[DATASET Boundary: Start]

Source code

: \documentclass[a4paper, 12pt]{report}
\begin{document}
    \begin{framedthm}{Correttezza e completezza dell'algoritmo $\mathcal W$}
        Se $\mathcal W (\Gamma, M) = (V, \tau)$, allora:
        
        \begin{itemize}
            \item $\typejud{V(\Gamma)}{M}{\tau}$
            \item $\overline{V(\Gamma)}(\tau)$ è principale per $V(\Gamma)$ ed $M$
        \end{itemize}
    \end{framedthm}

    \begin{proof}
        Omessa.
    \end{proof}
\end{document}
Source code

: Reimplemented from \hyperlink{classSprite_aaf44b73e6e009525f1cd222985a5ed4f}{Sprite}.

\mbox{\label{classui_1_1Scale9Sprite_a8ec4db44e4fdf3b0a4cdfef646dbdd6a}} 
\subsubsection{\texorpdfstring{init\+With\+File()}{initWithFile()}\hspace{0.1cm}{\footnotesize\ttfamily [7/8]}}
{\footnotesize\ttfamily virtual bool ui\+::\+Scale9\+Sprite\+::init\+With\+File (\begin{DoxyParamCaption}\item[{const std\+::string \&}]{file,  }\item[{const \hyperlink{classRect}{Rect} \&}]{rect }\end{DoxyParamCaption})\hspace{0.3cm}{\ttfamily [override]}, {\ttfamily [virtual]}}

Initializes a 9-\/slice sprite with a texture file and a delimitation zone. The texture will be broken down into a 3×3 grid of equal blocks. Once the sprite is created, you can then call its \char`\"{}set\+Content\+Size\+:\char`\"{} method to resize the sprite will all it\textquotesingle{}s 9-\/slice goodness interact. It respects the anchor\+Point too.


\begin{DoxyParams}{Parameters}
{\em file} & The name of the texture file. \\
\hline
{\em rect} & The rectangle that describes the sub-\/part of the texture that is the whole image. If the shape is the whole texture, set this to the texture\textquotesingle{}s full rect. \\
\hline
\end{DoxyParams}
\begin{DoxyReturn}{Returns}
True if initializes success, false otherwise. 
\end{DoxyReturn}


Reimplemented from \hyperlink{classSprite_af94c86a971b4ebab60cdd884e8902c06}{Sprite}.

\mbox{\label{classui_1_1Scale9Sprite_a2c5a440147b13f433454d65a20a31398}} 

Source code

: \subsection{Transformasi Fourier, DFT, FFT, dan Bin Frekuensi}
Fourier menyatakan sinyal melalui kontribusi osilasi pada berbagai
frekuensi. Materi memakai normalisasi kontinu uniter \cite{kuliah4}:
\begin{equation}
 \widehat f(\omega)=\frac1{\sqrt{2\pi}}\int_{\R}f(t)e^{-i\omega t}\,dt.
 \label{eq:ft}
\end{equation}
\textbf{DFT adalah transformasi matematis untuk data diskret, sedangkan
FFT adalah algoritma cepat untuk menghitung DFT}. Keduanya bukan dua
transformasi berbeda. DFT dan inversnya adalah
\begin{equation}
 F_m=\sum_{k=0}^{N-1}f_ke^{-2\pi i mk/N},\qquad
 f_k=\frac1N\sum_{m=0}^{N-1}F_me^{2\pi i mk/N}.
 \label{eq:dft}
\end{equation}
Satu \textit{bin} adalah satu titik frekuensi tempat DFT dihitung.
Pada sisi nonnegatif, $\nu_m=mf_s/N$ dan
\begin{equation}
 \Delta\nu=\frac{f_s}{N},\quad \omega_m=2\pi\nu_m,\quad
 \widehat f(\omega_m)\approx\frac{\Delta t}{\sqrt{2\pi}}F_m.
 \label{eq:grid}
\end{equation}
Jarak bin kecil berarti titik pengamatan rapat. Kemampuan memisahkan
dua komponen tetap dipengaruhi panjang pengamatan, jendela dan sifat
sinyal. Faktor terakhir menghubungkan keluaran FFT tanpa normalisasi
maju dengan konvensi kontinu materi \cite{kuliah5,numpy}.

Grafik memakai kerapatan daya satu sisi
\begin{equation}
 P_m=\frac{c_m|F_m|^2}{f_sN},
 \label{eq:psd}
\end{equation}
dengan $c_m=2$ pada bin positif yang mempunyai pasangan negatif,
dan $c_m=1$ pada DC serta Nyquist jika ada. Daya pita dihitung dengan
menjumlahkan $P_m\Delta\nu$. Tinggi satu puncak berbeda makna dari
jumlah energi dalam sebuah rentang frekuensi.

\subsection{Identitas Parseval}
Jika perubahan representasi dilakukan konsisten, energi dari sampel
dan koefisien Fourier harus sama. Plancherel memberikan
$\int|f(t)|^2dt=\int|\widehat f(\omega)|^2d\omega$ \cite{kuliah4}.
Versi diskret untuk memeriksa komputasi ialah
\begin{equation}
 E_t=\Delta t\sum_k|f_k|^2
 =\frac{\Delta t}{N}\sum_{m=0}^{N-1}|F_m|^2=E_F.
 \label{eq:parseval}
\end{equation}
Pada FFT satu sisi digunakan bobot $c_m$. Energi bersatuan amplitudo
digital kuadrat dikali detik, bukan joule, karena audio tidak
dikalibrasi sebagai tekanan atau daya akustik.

[DATASET Boundary: End]

§ THE PROBLEM: Copy out each line in the preceding records that contains "grid".

§ SOLUTION TO THE EXERCISE:
Initializes a 9-\/slice sprite with a texture file and a delimitation zone. The texture will be broken down into a 3×3 grid of equal blocks. Once the sprite is created, you can then call its \char`\"{}set\+Content\+Size\+:\char`\"{} method to resize the sprite will all it\textquotesingle{}s 9-\/slice goodness interact. It respects the anchor\+Point too.
 \label{eq:grid}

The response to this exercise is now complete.